ASSIGNED TASK. Filter the records down to the lines that hold the word "Addr", and copy each of those lines.

RECORDS.
......

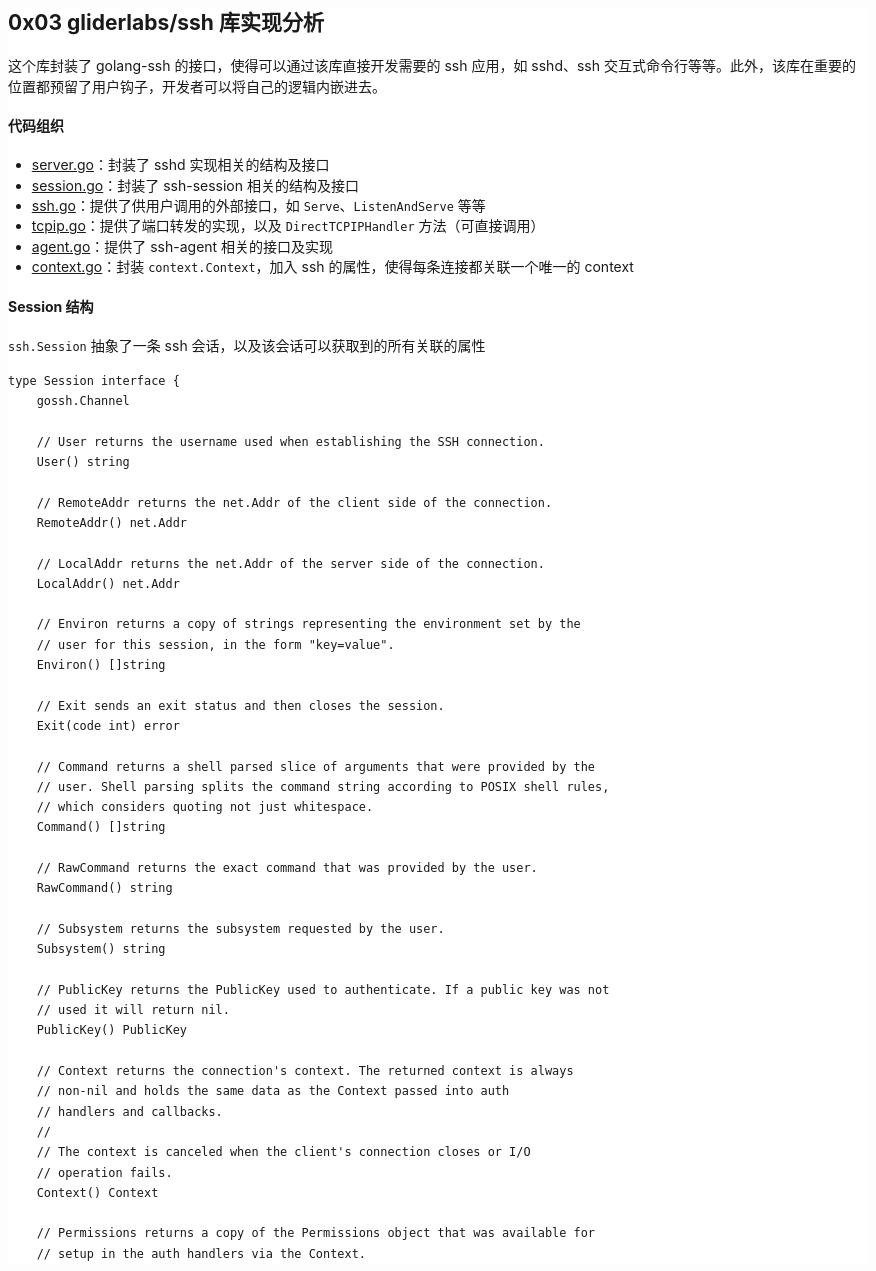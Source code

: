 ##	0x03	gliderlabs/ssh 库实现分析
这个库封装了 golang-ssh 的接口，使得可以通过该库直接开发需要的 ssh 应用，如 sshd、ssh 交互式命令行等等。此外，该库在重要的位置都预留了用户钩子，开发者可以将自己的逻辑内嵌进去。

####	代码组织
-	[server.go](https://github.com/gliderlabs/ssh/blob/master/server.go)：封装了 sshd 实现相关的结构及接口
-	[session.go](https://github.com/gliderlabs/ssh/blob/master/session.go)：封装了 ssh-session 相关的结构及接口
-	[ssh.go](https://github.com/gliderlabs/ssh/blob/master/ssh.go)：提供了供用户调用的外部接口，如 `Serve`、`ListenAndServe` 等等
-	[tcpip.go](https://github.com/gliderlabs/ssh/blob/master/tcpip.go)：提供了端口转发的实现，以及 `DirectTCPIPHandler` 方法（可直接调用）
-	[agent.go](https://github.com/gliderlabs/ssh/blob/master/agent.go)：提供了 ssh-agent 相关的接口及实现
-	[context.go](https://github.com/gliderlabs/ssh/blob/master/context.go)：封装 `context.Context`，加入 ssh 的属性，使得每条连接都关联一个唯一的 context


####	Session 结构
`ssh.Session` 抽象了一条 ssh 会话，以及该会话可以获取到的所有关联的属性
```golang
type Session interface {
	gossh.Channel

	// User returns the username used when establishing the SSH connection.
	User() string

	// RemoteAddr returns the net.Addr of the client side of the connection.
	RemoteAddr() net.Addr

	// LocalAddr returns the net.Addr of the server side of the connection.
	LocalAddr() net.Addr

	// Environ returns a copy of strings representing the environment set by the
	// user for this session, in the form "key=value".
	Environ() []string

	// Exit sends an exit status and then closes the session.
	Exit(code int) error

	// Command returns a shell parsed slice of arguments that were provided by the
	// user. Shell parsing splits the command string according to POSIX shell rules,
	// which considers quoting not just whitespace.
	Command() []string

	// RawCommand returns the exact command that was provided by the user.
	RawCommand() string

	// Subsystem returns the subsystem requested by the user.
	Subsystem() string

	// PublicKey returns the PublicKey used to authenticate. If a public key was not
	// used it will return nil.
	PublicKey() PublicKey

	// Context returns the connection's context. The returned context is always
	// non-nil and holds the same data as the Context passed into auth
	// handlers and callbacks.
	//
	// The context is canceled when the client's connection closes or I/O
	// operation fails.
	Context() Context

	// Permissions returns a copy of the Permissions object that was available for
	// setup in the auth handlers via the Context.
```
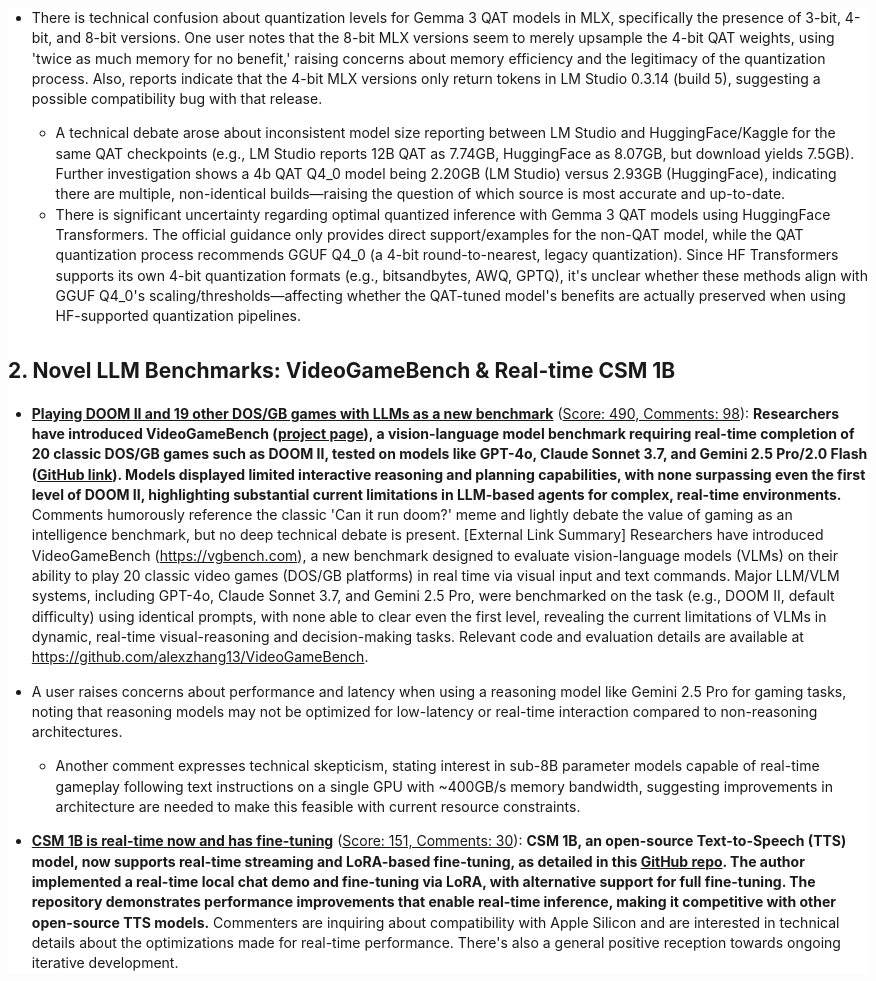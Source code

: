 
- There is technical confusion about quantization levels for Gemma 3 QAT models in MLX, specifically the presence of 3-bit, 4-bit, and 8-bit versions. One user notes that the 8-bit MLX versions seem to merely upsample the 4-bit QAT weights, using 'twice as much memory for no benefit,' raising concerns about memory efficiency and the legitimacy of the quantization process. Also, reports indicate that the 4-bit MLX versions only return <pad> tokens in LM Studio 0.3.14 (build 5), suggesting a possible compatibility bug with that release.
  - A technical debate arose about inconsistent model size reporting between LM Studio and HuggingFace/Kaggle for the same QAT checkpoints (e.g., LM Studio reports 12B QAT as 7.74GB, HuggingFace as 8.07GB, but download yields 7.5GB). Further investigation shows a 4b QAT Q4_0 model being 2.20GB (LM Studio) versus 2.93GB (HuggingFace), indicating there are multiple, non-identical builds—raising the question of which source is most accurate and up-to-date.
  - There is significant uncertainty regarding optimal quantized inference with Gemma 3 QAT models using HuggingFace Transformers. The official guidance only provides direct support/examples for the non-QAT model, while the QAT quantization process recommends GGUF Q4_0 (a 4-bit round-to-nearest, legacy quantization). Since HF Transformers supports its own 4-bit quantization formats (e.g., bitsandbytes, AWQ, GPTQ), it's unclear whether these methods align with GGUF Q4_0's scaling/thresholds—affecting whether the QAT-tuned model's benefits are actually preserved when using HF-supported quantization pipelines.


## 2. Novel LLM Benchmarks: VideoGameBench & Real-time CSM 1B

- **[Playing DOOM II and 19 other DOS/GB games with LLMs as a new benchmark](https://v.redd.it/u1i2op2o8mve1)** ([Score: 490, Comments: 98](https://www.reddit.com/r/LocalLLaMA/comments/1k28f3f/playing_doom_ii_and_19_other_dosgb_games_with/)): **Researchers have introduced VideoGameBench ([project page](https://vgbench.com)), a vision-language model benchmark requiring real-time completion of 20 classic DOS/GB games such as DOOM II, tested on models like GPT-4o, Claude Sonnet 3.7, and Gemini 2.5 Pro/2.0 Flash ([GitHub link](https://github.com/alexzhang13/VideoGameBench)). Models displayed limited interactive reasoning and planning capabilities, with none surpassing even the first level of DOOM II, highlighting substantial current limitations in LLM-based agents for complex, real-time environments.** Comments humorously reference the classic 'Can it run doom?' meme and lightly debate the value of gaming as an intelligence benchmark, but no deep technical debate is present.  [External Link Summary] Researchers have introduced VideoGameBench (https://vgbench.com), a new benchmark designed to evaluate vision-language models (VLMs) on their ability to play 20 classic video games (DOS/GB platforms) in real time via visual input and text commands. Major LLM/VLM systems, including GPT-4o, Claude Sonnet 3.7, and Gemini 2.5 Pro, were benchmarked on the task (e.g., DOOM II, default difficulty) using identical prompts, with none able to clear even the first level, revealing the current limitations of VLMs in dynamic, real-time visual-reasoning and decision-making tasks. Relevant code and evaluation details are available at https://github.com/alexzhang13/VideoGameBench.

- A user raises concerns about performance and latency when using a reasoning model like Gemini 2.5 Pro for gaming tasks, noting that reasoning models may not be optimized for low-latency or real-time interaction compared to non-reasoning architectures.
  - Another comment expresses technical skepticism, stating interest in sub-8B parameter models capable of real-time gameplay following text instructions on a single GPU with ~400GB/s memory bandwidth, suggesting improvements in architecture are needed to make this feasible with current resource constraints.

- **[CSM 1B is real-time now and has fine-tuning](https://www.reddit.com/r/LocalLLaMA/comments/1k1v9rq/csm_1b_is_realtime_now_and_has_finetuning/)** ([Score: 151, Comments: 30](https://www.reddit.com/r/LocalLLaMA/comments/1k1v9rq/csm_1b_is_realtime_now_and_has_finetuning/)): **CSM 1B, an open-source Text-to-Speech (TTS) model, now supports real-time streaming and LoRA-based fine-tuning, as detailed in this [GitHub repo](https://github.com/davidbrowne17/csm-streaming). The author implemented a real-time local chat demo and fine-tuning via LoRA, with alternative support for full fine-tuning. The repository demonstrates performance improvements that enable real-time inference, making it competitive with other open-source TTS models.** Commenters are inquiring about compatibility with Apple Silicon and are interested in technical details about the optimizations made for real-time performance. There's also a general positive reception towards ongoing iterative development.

......

RESPONSE TO THE EXERCISE.
	// RemoteAddr returns the net.Addr of the client side of the connection.
	RemoteAddr() net.Addr
	// LocalAddr returns the net.Addr of the server side of the connection.
	LocalAddr() net.Addr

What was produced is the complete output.